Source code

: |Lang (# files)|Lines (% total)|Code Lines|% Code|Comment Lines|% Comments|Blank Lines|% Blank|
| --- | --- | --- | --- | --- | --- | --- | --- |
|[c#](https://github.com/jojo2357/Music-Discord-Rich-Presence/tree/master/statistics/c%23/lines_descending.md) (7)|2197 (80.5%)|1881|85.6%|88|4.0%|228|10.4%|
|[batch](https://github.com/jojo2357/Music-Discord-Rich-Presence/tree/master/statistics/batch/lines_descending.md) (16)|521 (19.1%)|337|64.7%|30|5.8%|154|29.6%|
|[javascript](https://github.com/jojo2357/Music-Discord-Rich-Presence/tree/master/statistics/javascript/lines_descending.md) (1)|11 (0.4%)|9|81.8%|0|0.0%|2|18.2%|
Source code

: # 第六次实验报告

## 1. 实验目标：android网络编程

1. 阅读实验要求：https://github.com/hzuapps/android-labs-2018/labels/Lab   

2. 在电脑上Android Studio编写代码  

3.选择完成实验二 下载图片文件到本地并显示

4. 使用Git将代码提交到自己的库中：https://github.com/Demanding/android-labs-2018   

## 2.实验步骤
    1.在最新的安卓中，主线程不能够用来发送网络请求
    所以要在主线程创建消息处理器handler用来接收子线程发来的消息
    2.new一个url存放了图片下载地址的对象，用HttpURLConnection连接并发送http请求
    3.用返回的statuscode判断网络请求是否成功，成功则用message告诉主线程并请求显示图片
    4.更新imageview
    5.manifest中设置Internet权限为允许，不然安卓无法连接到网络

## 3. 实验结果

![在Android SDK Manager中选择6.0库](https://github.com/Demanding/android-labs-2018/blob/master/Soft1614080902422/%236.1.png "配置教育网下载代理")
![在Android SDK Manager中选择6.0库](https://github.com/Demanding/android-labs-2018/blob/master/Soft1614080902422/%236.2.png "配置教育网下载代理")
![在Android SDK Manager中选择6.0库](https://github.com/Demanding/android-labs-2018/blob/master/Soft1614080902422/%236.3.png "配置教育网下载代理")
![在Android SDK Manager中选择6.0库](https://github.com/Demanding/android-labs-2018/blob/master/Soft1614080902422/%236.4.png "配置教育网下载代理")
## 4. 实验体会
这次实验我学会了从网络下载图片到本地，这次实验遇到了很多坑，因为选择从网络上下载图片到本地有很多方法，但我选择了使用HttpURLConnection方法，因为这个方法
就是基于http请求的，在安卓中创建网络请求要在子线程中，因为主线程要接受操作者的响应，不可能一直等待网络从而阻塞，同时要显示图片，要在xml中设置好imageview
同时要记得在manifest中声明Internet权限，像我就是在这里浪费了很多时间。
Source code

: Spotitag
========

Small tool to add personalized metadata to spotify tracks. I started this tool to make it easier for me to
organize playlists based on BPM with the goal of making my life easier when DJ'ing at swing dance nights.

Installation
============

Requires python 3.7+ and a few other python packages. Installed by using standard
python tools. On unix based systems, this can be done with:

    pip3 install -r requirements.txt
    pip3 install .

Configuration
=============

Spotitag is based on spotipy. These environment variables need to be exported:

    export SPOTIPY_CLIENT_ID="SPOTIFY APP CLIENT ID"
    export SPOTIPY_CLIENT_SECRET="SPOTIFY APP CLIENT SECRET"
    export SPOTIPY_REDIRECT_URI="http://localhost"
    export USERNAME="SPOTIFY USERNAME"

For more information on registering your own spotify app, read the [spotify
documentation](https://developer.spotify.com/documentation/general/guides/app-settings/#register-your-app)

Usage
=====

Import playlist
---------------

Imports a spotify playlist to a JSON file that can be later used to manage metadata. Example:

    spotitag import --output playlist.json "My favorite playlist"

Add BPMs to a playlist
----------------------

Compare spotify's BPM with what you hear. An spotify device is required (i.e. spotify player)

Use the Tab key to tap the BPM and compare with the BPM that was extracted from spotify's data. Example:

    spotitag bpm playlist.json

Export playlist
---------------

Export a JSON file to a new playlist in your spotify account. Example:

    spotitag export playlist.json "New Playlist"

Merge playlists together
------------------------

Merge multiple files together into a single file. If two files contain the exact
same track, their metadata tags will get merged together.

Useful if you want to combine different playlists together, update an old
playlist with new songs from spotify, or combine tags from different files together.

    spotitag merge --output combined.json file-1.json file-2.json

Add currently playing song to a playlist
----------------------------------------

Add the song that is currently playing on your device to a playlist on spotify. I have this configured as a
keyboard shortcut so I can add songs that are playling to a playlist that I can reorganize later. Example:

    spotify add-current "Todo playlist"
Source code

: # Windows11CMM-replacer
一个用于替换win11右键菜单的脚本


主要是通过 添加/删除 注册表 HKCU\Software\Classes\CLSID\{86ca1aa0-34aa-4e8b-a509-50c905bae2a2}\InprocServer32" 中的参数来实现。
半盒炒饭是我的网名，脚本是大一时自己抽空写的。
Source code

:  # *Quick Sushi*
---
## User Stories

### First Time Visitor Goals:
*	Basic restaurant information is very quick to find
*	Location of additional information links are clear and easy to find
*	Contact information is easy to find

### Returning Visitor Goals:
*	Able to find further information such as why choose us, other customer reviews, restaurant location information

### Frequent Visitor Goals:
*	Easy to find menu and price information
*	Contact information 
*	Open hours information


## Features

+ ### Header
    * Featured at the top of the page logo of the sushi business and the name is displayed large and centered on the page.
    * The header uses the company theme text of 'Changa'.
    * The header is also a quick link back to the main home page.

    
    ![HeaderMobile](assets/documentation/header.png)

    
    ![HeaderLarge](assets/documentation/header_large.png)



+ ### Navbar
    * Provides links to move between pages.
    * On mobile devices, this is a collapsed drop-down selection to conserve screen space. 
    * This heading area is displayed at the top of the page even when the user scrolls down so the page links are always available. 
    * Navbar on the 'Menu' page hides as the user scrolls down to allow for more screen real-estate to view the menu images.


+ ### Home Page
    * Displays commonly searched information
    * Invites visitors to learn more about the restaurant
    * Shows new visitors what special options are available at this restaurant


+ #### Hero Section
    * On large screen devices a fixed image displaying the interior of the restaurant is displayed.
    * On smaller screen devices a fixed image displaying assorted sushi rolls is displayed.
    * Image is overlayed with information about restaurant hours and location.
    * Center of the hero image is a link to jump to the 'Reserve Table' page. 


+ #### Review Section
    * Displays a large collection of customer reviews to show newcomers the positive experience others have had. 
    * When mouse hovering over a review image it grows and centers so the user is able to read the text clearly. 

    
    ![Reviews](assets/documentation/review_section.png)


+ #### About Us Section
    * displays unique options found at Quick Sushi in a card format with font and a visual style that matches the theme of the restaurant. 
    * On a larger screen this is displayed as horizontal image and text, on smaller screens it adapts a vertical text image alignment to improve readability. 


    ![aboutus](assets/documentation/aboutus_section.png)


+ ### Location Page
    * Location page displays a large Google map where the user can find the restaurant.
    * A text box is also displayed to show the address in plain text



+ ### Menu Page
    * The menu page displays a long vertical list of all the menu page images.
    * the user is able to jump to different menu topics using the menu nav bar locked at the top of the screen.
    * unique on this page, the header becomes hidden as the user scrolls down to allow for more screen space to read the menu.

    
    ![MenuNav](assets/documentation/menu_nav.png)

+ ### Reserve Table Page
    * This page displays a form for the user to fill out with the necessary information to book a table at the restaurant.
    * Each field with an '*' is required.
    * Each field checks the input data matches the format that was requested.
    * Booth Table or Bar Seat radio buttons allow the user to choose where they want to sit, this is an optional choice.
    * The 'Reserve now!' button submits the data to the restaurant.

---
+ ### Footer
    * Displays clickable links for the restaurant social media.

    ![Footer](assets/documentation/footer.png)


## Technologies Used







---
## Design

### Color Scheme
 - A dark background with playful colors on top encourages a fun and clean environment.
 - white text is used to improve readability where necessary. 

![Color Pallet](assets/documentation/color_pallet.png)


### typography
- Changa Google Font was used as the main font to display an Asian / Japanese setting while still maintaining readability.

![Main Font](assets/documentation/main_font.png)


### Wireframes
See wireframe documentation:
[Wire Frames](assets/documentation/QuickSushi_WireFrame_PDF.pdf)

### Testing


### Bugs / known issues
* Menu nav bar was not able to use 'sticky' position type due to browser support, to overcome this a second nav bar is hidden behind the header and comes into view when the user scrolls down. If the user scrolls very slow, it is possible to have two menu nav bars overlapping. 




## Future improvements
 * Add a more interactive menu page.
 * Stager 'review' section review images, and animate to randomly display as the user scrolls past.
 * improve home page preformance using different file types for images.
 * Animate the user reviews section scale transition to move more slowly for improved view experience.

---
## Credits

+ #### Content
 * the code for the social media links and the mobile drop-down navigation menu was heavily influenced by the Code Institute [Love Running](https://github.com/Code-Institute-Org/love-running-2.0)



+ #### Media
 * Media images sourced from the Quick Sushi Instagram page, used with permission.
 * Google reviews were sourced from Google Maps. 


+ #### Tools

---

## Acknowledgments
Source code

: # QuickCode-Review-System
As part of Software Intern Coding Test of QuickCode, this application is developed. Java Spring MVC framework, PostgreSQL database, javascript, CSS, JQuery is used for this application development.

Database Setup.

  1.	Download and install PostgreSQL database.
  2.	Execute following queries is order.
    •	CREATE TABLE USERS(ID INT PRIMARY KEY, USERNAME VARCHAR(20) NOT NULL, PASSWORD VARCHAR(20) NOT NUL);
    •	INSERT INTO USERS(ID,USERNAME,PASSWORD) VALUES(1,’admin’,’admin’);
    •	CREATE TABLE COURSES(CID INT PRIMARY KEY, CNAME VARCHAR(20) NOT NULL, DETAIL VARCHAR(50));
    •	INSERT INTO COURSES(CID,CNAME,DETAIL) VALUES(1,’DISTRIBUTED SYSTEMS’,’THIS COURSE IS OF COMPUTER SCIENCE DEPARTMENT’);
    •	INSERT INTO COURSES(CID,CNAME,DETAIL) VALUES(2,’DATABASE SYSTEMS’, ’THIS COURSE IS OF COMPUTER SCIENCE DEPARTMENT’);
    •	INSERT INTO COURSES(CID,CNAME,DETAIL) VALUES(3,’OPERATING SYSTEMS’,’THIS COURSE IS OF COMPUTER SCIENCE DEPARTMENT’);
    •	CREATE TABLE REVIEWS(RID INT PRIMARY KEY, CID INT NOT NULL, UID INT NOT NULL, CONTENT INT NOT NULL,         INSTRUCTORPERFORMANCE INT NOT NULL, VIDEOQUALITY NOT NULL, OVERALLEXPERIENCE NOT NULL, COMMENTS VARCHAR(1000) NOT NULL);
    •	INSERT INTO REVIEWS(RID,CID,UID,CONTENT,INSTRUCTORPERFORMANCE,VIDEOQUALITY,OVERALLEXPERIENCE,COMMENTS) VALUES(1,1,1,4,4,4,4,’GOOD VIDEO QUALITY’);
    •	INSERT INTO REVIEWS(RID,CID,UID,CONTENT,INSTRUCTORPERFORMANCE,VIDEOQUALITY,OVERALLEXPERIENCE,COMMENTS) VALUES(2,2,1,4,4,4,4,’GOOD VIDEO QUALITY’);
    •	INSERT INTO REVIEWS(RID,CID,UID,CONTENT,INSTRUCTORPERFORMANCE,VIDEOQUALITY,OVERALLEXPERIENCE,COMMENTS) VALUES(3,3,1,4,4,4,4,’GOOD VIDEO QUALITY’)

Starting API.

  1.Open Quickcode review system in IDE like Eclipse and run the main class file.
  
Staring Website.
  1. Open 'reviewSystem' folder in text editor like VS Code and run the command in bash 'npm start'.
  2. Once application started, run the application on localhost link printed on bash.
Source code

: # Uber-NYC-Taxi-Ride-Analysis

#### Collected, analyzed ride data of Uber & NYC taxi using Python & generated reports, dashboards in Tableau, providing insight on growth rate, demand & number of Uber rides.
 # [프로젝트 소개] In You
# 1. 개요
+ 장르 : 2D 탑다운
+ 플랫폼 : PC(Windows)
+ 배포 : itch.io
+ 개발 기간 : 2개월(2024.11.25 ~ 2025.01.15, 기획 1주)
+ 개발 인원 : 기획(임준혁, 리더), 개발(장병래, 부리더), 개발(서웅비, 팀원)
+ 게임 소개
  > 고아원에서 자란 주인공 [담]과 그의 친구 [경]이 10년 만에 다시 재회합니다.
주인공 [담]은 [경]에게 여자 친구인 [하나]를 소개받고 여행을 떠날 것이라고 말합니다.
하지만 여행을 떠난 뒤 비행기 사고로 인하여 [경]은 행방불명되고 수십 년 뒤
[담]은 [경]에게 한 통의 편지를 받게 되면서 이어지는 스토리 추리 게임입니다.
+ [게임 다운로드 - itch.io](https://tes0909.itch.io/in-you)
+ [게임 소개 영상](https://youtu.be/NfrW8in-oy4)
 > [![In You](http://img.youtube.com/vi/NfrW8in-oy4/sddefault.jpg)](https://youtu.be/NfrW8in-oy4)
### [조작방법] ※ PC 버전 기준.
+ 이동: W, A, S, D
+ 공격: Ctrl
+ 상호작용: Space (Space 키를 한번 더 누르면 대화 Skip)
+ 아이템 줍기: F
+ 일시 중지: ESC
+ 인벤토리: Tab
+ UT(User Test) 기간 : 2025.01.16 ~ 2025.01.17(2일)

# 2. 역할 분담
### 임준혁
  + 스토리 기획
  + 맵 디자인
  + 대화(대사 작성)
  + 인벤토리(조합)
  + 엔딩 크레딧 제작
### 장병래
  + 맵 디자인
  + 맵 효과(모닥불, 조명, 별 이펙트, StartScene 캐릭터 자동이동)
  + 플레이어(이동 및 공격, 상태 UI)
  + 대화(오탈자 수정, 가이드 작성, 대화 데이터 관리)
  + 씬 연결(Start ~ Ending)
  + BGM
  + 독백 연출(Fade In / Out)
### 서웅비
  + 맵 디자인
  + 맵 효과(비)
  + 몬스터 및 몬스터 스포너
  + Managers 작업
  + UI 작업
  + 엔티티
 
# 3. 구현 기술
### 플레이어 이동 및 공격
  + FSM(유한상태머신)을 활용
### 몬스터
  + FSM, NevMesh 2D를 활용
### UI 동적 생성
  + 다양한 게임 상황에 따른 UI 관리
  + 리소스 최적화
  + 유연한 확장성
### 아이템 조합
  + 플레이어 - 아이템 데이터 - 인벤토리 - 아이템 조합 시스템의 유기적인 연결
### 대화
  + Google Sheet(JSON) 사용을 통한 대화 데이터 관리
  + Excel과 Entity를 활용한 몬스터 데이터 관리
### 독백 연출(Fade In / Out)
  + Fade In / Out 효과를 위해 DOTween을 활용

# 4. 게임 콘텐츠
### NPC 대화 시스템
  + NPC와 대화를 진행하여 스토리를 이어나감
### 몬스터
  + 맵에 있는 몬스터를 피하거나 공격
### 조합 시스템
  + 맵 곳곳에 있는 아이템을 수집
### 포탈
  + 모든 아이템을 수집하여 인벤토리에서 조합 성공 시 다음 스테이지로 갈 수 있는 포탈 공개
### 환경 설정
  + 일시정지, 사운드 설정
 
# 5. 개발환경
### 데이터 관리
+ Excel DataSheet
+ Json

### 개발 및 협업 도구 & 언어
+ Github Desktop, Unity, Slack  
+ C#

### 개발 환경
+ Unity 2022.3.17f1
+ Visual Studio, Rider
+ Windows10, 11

⁂

PROBLEM TO WORK ON: From the data above, copy each line that has the string "COMPUTER".

WRITTEN ANSWER:
    •	INSERT INTO COURSES(CID,CNAME,DETAIL) VALUES(1,’DISTRIBUTED SYSTEMS’,’THIS COURSE IS OF COMPUTER SCIENCE DEPARTMENT’);
    •	INSERT INTO COURSES(CID,CNAME,DETAIL) VALUES(2,’DATABASE SYSTEMS’, ’THIS COURSE IS OF COMPUTER SCIENCE DEPARTMENT’);
    •	INSERT INTO COURSES(CID,CNAME,DETAIL) VALUES(3,’OPERATING SYSTEMS’,’THIS COURSE IS OF COMPUTER SCIENCE DEPARTMENT’);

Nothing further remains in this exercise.